On the way east on Route 28 along Lake Superior he turned off NPR in order to avoid the world’s plentiful bad news, and turned away from the state police building near the prison in order to enjoy the huge dark green Lake Superior where the swells from the storm were subsiding. Passing through Munising he had a sudden poignant memory of his mother’s best friend, their neighbor Mrs. Amarone, who had died in her fifties from breast cancer. She had taught his mother how to make a spaghetti sauce out of canned tomatoes and the local Italian sausage called cudighi. They had it every Saturday night and it was the family’s favorite meal. He would make the same sauce for camping trips with Diane, drenching a container of cooked pasta with olive oil so it wouldn’t stick. He and Diane would get out of work on a Friday summer afternoon, head out, and he would heat up the dish in a skillet over the campfire in the twilight. One summer they had camped a half dozen times near a small uninhabited lake, really a pond, near the west edge of the Kingston Plains between Melstrand and Grand Marais. The area wasn’t especially striking but they had counted at least a hundred sandhill cranes in the open field and if you were careful you could approach the young ones closely. On a warm evening they had listened to the raucous crane chorus and bathed nude in the pond. Diane had said, “We are naked apes,” and laughed. They made love without drying off, and drank a bottle of Barolo with dinner. She had always said the sauce with the pasta turned her on having grown up in a WASP family where the condiments tended to be limited to salt and pepper. They had made love again at first light when the cranes wakened them with their primitive yawp.

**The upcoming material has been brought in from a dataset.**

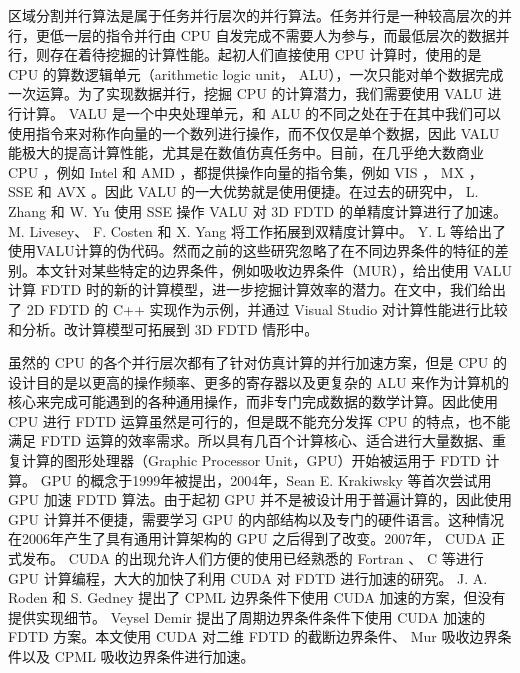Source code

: 区域分割并行算法是属于任务并行层次的并行算法。任务并行是一种较高层次的并行，更低一层的指令并行由 CPU 自发完成不需要人为参与，而最低层次的数据并行，则存在着待挖掘的计算性能。起初人们直接使用 CPU 计算时，使用的是 CPU 的算数逻辑单元（arithmetic logic unit， ALU），一次只能对单个数据完成一次运算。为了实现数据并行，挖掘 CPU 的计算潜力，我们需要使用 VALU 进行计算。 VALU 是一个中央处理单元，和 ALU 的不同之处在于在其中我们可以使用指令来对称作向量的一个数列进行操作，而不仅仅是单个数据，因此 VALU 能极大的提高计算性能，尤其是在数值仿真任务中。目前，在几乎绝大数商业 CPU ，例如 Intel 和 AMD ，都提供操作向量的指令集，例如 VIS ， MX ， SSE 和 AVX 。因此 VALU 的一大优势就是使用便捷。在过去的研究中， L. Zhang 和 W. Yu \cite{LZhangandWYu} 使用 SSE 操作 VALU 对 3D FDTD 的单精度计算进行了加速。 M. Livesey、 F. Costen 和 X. Yang \cite{Doubleprecision} 将工作拓展到双精度计算中。 Y. L \cite{AdvancedFDTDMethod} 等给出了使用VALU计算的伪代码。然而之前的这些研究忽略了在不同边界条件的特征的差别。本文针对某些特定的边界条件，例如吸收边界条件（MUR），给出使用 VALU 计算 FDTD 时的新的计算模型，进一步挖掘计算效率的潜力。在文中，我们给出了 2D FDTD 的 C++ 实现作为示例，并通过 Visual Studio 对计算性能进行比较和分析。改计算模型可拓展到 3D FDTD 情形中。

虽然的 CPU 的各个并行层次都有了针对仿真计算的并行加速方案，但是 CPU 的设计目的是以更高的操作频率、更多的寄存器以及更复杂的 ALU 来作为计算机的核心来完成可能遇到的各种通用操作，而非专门完成数据的数学计算。因此使用 CPU 进行 FDTD 运算虽然是可行的，但是既不能充分发挥 CPU 的特点，也不能满足 FDTD 运算的效率需求。所以具有几百个计算核心、适合进行大量数据、重复计算的图形处理器（Graphic Processor Unit，GPU）开始被运用于 FDTD 计算。 GPU 的概念于1999年被提出，2004年，Sean E. Krakiwsky 等\cite{Krakiwsky}首次尝试用 GPU 加速 FDTD 算法。由于起初 GPU 并不是被设计用于普遍计算的，因此使用 GPU 计算并不便捷，需要学习 GPU 的内部结构以及专门的硬件语言。这种情况在2006年产生了具有通用计算架构的 GPU 之后得到了改变。2007年， CUDA 正式发布。 CUDA 的出现允许人们方便的使用已经熟悉的 Fortran 、 C 等进行 GPU 计算编程，大大的加快了利用 CUDA 对 FDTD 进行加速的研究。 J. A. Roden 和 S. Gedney\cite{Roden} 提出了 CPML 边界条件下使用 CUDA 加速的方案，但没有提供实现细节。 Veysel Demir \cite{Demir}提出了周期边界条件条件下使用 CUDA 加速的 FDTD 方案。本文使用 CUDA 对二维 FDTD 的截断边界条件、 Mur 吸收边界条件以及 CPML 吸收边界条件进行加速。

He pulled into the Township Park in Grand Marais and set off on his new snowshoes west down the shores of Lake Superior on the fairly hard-packed snow, stopping to stare at the latticed ice on the rocks at the water’s edge and the thirty-story precipitously high dunes in their light caramel color. He felt strangely blessed because the air was still and the mist was lifting off the lake, revealing blue water which had been greenish in Marquette and which he immediately gave up trying to figure out. He reached the mouth of the creek in a little more than an hour and headed up the trail along the creek floundering in the deep soft snow. Now the world was all blackish trees and white snow and it was much cooler in the shade of the deep gulley. He was sweating hard when he reached the waterfall and was amazed at the delight the thunderous falling water brought to his mind. He had always been aware how brutish his aesthetic sense was compared to his wife’s but at times rose to the occasion. He had admitted to her that when she played a certain Villa-Lobos composition on the stereo his skin invariably prickled.